Saved entries:
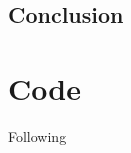 \documentclass[11pt,a4paper]{article}
\begin{document}
  \begin{multicols*}{2}

\section{\label{sect:conclusion}Conclusion}

\end{multicols*}




\appendix*
\section{Code}
Following



\end{document}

### Exercise:
Pictures do not go in the copy; print every entry exactly as it stands.

### Answer to this task:
 \documentclass[11pt,a4paper]{article}
\begin{document}
  \begin{multicols*}{2}

\section{\label{sect:conclusion}Conclusion}

\end{multicols*}




\appendix*
\section{Code}
Following



\end{document}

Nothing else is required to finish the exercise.